───── Task data

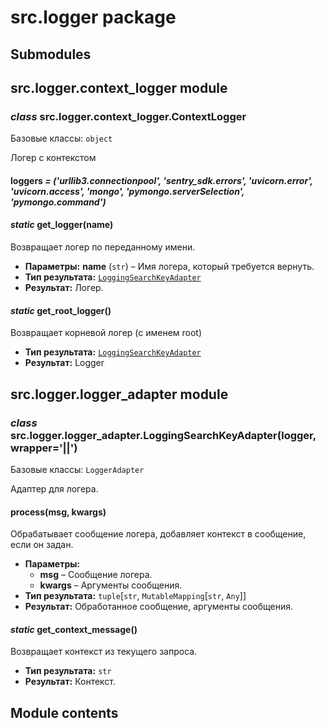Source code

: # src.logger package

## Submodules

## src.logger.context_logger module

### *class* src.logger.context_logger.ContextLogger

Базовые классы: `object`

Логер с контекстом

#### loggers *= ('urllib3.connectionpool', 'sentry_sdk.errors', 'uvicorn.error', 'uvicorn.access', 'mongo', 'pymongo.serverSelection', 'pymongo.command')*

#### *static* get_logger(name)

Возвращает логер по переданному имени.

* **Параметры:**
  **name** (`str`) – Имя логера, который требуется вернуть.
* **Тип результата:**
  [`LoggingSearchKeyAdapter`](#src.logger.logger_adapter.LoggingSearchKeyAdapter)
* **Результат:**
  Логер.

#### *static* get_root_logger()

Возвращает корневой логер (с именем root)

* **Тип результата:**
  [`LoggingSearchKeyAdapter`](#src.logger.logger_adapter.LoggingSearchKeyAdapter)
* **Результат:**
  Logger

## src.logger.logger_adapter module

### *class* src.logger.logger_adapter.LoggingSearchKeyAdapter(logger, wrapper='||')

Базовые классы: `LoggerAdapter`

Адаптер для логера.

#### process(msg, kwargs)

Обрабатывает сообщение логера, добавляет контекст в сообщение, если он задан.

* **Параметры:**
  * **msg** – Сообщение логера.
  * **kwargs** – Аргументы сообщения.
* **Тип результата:**
  `tuple`[`str`, `MutableMapping`[`str`, `Any`]]
* **Результат:**
  Обработанное сообщение, аргументы сообщения.

#### *static* get_context_message()

Возвращает контекст из текущего запроса.

* **Тип результата:**
  `str`
* **Результат:**
  Контекст.

## Module contents
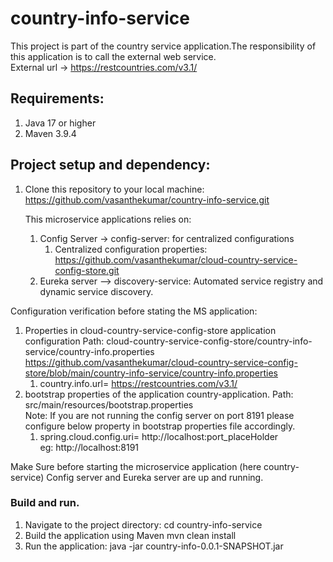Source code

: # country-info-service
This project is part of the country service application.The responsibility of this application is to call the external web service.<br/>
External url -> https://restcountries.com/v3.1/

## Requirements:

 1) Java 17 or higher
 2) Maven 3.9.4

## Project setup and dependency:

1. Clone this repository to your local machine:<br/>
   https://github.com/vasanthekumar/country-info-service.git

   This microservice applications relies on:
    1) Config Server -> config-server: for centralized configurations    
        1. Centralized configuration properties:<br/>https://github.com/vasanthekumar/cloud-country-service-config-store.git
    2) Eureka server –> discovery-service: Automated service registry and dynamic service discovery.

Configuration verification before stating the MS application:

1. Properties in cloud-country-service-config-store application configuration
   Path: cloud-country-service-config-store/country-info-service/country-info.properties<br/>
     https://github.com/vasanthekumar/cloud-country-service-config-store/blob/main/country-info-service/country-info.properties
    1. country.info.url= <https://restcountries.com/v3.1/>
2. bootstrap properties of the application country-application.
   Path: src/main/resources/bootstrap.properties<br/>
   Note: If you are not running the config server on port 8191 please configure below property in bootstrap properties file accordingly.
    1. spring.cloud.config.uri= http://localhost:port_placeHolder <br/> 
        eg: http://localhost:8191

Make Sure before starting the microservice application (here country-service) Config server and Eureka server are up and running.

### Build and run.
1. Navigate to the project directory:
   cd country-info-service
2. Build the application using Maven
   mvn clean install
3. Run the application:
   java -jar country-info-0.0.1-SNAPSHOT.jar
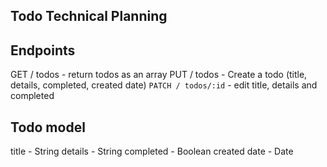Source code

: ## Todo Technical Planning

## Endpoints

GET / todos - return todos as an array
PUT / todos - Create a todo (title, details, completed, created date)
`PATCH / todos/:id` - edit title, details and completed 

## Todo model
title - String 
details - String
completed - Boolean
created date - Date

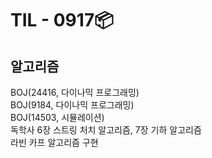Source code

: # TIL - 0917📦

## 알고리즘
BOJ(24416, 다이나믹 프로그래밍)  
BOJ(9184, 다이나믹 프로그래밍)  
BOJ(14503, 시뮬레이션)  
독학사 6장 스트링 처치 알고리즘, 7장 기하 알고리즘  
라빈 카프 알고리즘 구현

──────────

• [The problem]:
Only the text of the records belongs in the answer; reproduce it verbatim, with no pictures.

• [Task answer]:
Source code

: # src.logger package

## Submodules

## src.logger.context_logger module

### *class* src.logger.context_logger.ContextLogger

Базовые классы: `object`

Логер с контекстом

#### loggers *= ('urllib3.connectionpool', 'sentry_sdk.errors', 'uvicorn.error', 'uvicorn.access', 'mongo', 'pymongo.serverSelection', 'pymongo.command')*

#### *static* get_logger(name)

Возвращает логер по переданному имени.

* **Параметры:**
  **name** (`str`) – Имя логера, который требуется вернуть.
* **Тип результата:**
  [`LoggingSearchKeyAdapter`](#src.logger.logger_adapter.LoggingSearchKeyAdapter)
* **Результат:**
  Логер.

#### *static* get_root_logger()

Возвращает корневой логер (с именем root)

* **Тип результата:**
  [`LoggingSearchKeyAdapter`](#src.logger.logger_adapter.LoggingSearchKeyAdapter)
* **Результат:**
  Logger

## src.logger.logger_adapter module

### *class* src.logger.logger_adapter.LoggingSearchKeyAdapter(logger, wrapper='||')

Базовые классы: `LoggerAdapter`

Адаптер для логера.

#### process(msg, kwargs)

Обрабатывает сообщение логера, добавляет контекст в сообщение, если он задан.

* **Параметры:**
  * **msg** – Сообщение логера.
  * **kwargs** – Аргументы сообщения.
* **Тип результата:**
  `tuple`[`str`, `MutableMapping`[`str`, `Any`]]
* **Результат:**
  Обработанное сообщение, аргументы сообщения.

#### *static* get_context_message()

Возвращает контекст из текущего запроса.

* **Тип результата:**
  `str`
* **Результат:**
  Контекст.

## Module contents
Source code

: # country-info-service
This project is part of the country service application.The responsibility of this application is to call the external web service.<br/>
External url -> https://restcountries.com/v3.1/

## Requirements:

 1) Java 17 or higher
 2) Maven 3.9.4

## Project setup and dependency:

1. Clone this repository to your local machine:<br/>
   https://github.com/vasanthekumar/country-info-service.git

   This microservice applications relies on:
    1) Config Server -> config-server: for centralized configurations    
        1. Centralized configuration properties:<br/>https://github.com/vasanthekumar/cloud-country-service-config-store.git
    2) Eureka server –> discovery-service: Automated service registry and dynamic service discovery.

Configuration verification before stating the MS application:

1. Properties in cloud-country-service-config-store application configuration
   Path: cloud-country-service-config-store/country-info-service/country-info.properties<br/>
     https://github.com/vasanthekumar/cloud-country-service-config-store/blob/main/country-info-service/country-info.properties
    1. country.info.url= <https://restcountries.com/v3.1/>
2. bootstrap properties of the application country-application.
   Path: src/main/resources/bootstrap.properties<br/>
   Note: If you are not running the config server on port 8191 please configure below property in bootstrap properties file accordingly.
    1. spring.cloud.config.uri= http://localhost:port_placeHolder <br/> 
        eg: http://localhost:8191

Make Sure before starting the microservice application (here country-service) Config server and Eureka server are up and running.

### Build and run.
1. Navigate to the project directory:
   cd country-info-service
2. Build the application using Maven
   mvn clean install
3. Run the application:
   java -jar country-info-0.0.1-SNAPSHOT.jar
Source code

: ## Todo Technical Planning

## Endpoints

GET / todos - return todos as an array
PUT / todos - Create a todo (title, details, completed, created date)
`PATCH / todos/:id` - edit title, details and completed 

## Todo model
title - String 
details - String
completed - Boolean
created date - Date

Source code

: # TIL - 0917📦

## 알고리즘
BOJ(24416, 다이나믹 프로그래밍)  
BOJ(9184, 다이나믹 프로그래밍)  
BOJ(14503, 시뮬레이션)  
독학사 6장 스트링 처치 알고리즘, 7장 기하 알고리즘  
라빈 카프 알고리즘 구현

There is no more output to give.